La présence au pouvoir de cette famille n’était pas moins le signe de l’humiliation et de l’abaissement de l’ancien parti conservateur ou oligarque, qui ne supportait le joug qu’avec impatience, et qui s’était souvent levé en armes pour le secouer. Les Monagas avaient réussi à dompter toutes les résistances, et même en 1858 l’aîné de la dynastie, alors président, le général Tadeo, venait de remporter une victoire qu’il croyait décisive : il avait fait réformer la constitution de façon à prolonger la durée de sa présidence.
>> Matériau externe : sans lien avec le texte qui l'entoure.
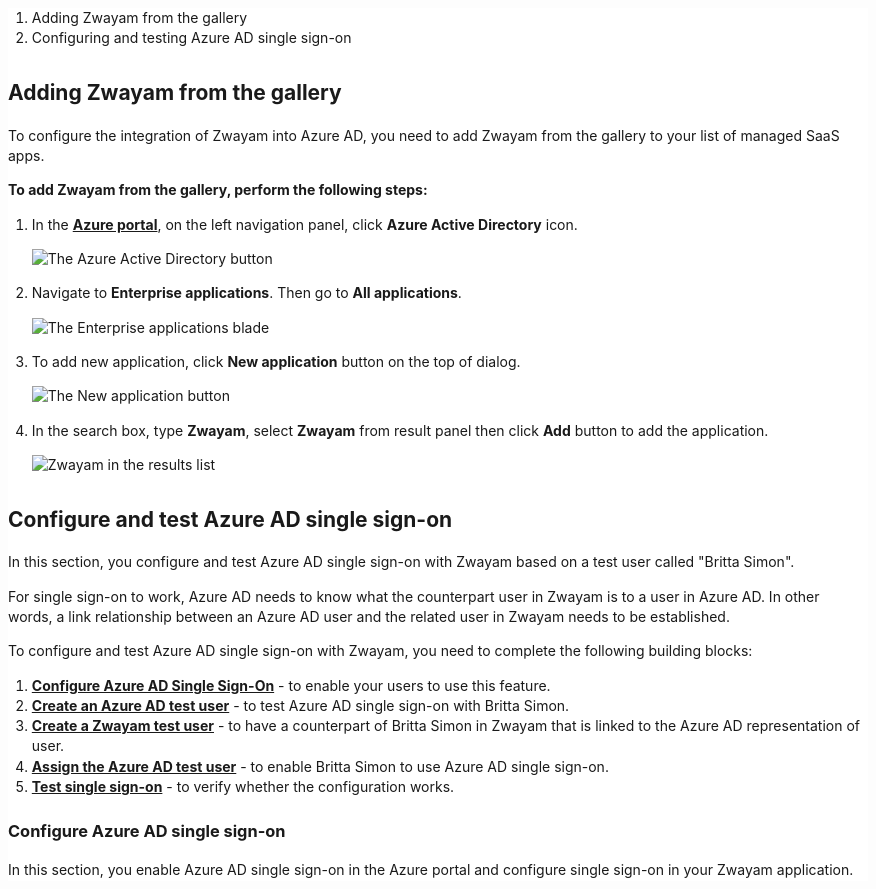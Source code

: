 1. Adding Zwayam from the gallery
2. Configuring and testing Azure AD single sign-on

## Adding Zwayam from the gallery
To configure the integration of Zwayam into Azure AD, you need to add Zwayam from the gallery to your list of managed SaaS apps.

**To add Zwayam from the gallery, perform the following steps:**

1. In the **[Azure portal](https://portal.azure.com)**, on the left navigation panel, click **Azure Active Directory** icon. 

	![The Azure Active Directory button][1]

2. Navigate to **Enterprise applications**. Then go to **All applications**.

	![The Enterprise applications blade][2]
	
3. To add new application, click **New application** button on the top of dialog.

	![The New application button][3]

4. In the search box, type **Zwayam**, select **Zwayam** from result panel then click **Add** button to add the application.

	![Zwayam in the results list](./media/active-directory-saas-zwayam-tutorial/tutorial_Zwayam_addfromgallery.png)

## Configure and test Azure AD single sign-on

In this section, you configure and test Azure AD single sign-on with Zwayam based on a test user called "Britta Simon".

For single sign-on to work, Azure AD needs to know what the counterpart user in Zwayam is to a user in Azure AD. In other words, a link relationship between an Azure AD user and the related user in Zwayam needs to be established.

To configure and test Azure AD single sign-on with Zwayam, you need to complete the following building blocks:

1. **[Configure Azure AD Single Sign-On](#configure-azure-ad-single-sign-on)** - to enable your users to use this feature.
2. **[Create an Azure AD test user](#create-an-azure-ad-test-user)** - to test Azure AD single sign-on with Britta Simon.
3. **[Create a Zwayam test user](#create-a-zwayam-test-user)** - to have a counterpart of Britta Simon in Zwayam that is linked to the Azure AD representation of user.
4. **[Assign the Azure AD test user](#assign-the-azure-ad-test-user)** - to enable Britta Simon to use Azure AD single sign-on.
5. **[Test single sign-on](#test-single-sign-on)** - to verify whether the configuration works.

### Configure Azure AD single sign-on

In this section, you enable Azure AD single sign-on in the Azure portal and configure single sign-on in your Zwayam application.


[1]: ./media/active-directory-saas-zwayam-tutorial/tutorial_general_01.png
[2]: ./media/active-directory-saas-zwayam-tutorial/tutorial_general_02.png
[3]: ./media/active-directory-saas-zwayam-tutorial/tutorial_general_03.png
[4]: ./media/active-directory-saas-zwayam-tutorial/tutorial_general_04.png
[100]: ./media/active-directory-saas-zwayam-tutorial/tutorial_general_100.png
[200]: ./media/active-directory-saas-zwayam-tutorial/tutorial_general_200.png
[201]: ./media/active-directory-saas-zwayam-tutorial/tutorial_general_201.png
[202]: ./media/active-directory-saas-zwayam-tutorial/tutorial_general_202.png
[203]: ./media/active-directory-saas-zwayam-tutorial/tutorial_general_203.png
C’était cependant le moment où il était renversé tout d’un coup. On était las de cette domination semi-démocratique, semi-militaire, pleine d’oppression, de violence, de déprédations financières, qui durait depuis dix ans. La veille encore, le général Tadeo Monagas se croyait tout-puissant, le lendemain il tombait, il était menacé dans sa liberté et dans sa vie, et peut-être n’échappait-il à quelque représaille sommaire des vainqueurs qu’en se réfugiant d’abord à la légation de France, puis en quittant le pays sous la protection de la diplomatie, dont le rôle en ces circonstances était des plus difficiles et des plus ingrats.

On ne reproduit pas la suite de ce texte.